§ **To do**
In the records below, find the line that contains "# yes-hello" and the line that contains "# Amazon Global Sales Dashboard"; write out exactly those two lines and everything between them, without the pictures.

§ **Extracted entries**

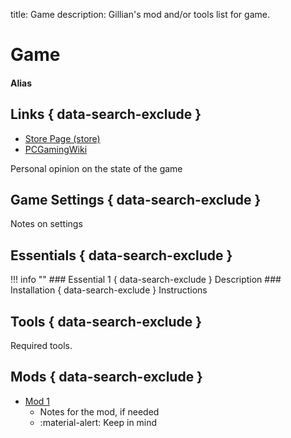 title: Game
description: Gillian's mod and/or tools list for game.

# Game
#### Alias
## Links { data-search-exclude }
- [Store Page (store)](link)
- [PCGamingWiki](link)

Personal opinion on the state of the game

## Game Settings { data-search-exclude }
Notes on settings

## Essentials { data-search-exclude }
!!! info ""
    ### Essential 1 { data-search-exclude }
    Description
    ### Installation { data-search-exclude }
    Instructions

## Tools { data-search-exclude }
Required tools.

## Mods { data-search-exclude }
* [Mod 1](link)
    * Notes for the mod, if needed
    * :material-alert: Keep in mind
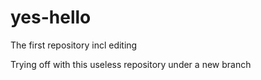 # yes-hello

The first repository incl editing

Trying off with this useless repository under a new branch
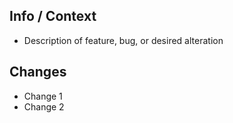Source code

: ## Info / Context

- Description of feature, bug, or desired alteration

## Changes

- Change 1
- Change 2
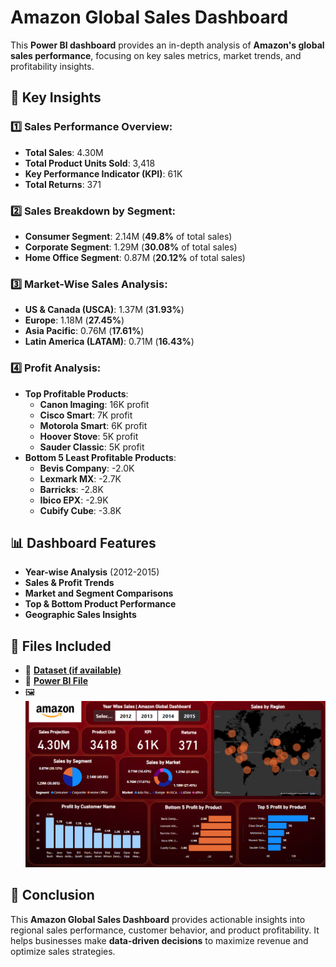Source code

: # Amazon Global Sales Dashboard

This **Power BI dashboard** provides an in-depth analysis of **Amazon's global sales performance**, focusing on key sales metrics, market trends, and profitability insights.

## 📌 Key Insights

### 1️⃣ Sales Performance Overview:
- **Total Sales**: 4.30M
- **Total Product Units Sold**: 3,418
- **Key Performance Indicator (KPI)**: 61K
- **Total Returns**: 371

### 2️⃣ Sales Breakdown by Segment:
- **Consumer Segment**: 2.14M (**49.8%** of total sales)
- **Corporate Segment**: 1.29M (**30.08%** of total sales)
- **Home Office Segment**: 0.87M (**20.12%** of total sales)

### 3️⃣ Market-Wise Sales Analysis:
- **US & Canada (USCA)**: 1.37M (**31.93%**)
- **Europe**: 1.18M (**27.45%**)
- **Asia Pacific**: 0.76M (**17.61%**)
- **Latin America (LATAM)**: 0.71M (**16.43%**)

### 4️⃣ Profit Analysis:
- **Top Profitable Products**:
  - **Canon Imaging**: 16K profit
  - **Cisco Smart**: 7K profit
  - **Motorola Smart**: 6K profit
  - **Hoover Stove**: 5K profit
  - **Sauder Classic**: 5K profit
- **Bottom 5 Least Profitable Products**:
  - **Bevis Company**: -2.0K
  - **Lexmark MX**: -2.7K
  - **Barricks**: -2.8K
  - **Ibico EPX**: -2.9K
  - **Cubify Cube**: -3.8K

## 📊 Dashboard Features

- **Year-wise Analysis** (2012-2015)
- **Sales & Profit Trends**
- **Market and Segment Comparisons**
- **Top & Bottom Product Performance**
- **Geographic Sales Insights**

## 📂 Files Included

- 🔗 **[Dataset (if available)](https://github.com/tanshigarg/Amazon-Sales-Dasboard/blob/9cf92ae043afdf342afc56209b9652356d1abc63/global_superstore.xlsx)**
- 🔗 **[Power BI File](https://github.com/tanshigarg/Amazon-Sales-Dasboard/blob/703c13f7c734d25cec13344e3088d3a923b67d93/amazon%20global%20sales%20dashboard.pbix)**
- 🖼️ ![Amazon Global Sales Dashboard](https://github.com/tanshigarg/Amazon-Sales-Dasboard/blob/3ef4eb43b39012328f8a85eacb66271c13c6a189/amazon%20dashboard.png)

## 📢 Conclusion

This **Amazon Global Sales Dashboard** provides actionable insights into regional sales performance, customer behavior, and product profitability. It helps businesses make **data-driven decisions** to maximize revenue and optimize sales strategies.
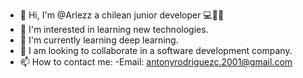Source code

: - 👋 Hi, I'm @Arlezz a chilean junior developer 💻🧑🏻
- 👀 I'm interested in learning new technologies.
- 🌱 I'm currently learning deep learning.
- 💞️ I am looking to collaborate in a software development company.
- 📫 How to contact me:
     -Email: antonyrodriguezc.2001@gmail.com

<!---
Arlezz/Arlezz is a ✨ special ✨ repository because its `README.md` (this file) appears on your GitHub profile.
You can click the Preview link to take a look at your changes.
--->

§ **Answer section**
 # yes-hello

The first repository incl editing

Trying off with this useless repository under a new branch
Source code

: ## Info / Context

- Description of feature, bug, or desired alteration

## Changes

- Change 1
- Change 2
Source code

: # Amazon Global Sales Dashboard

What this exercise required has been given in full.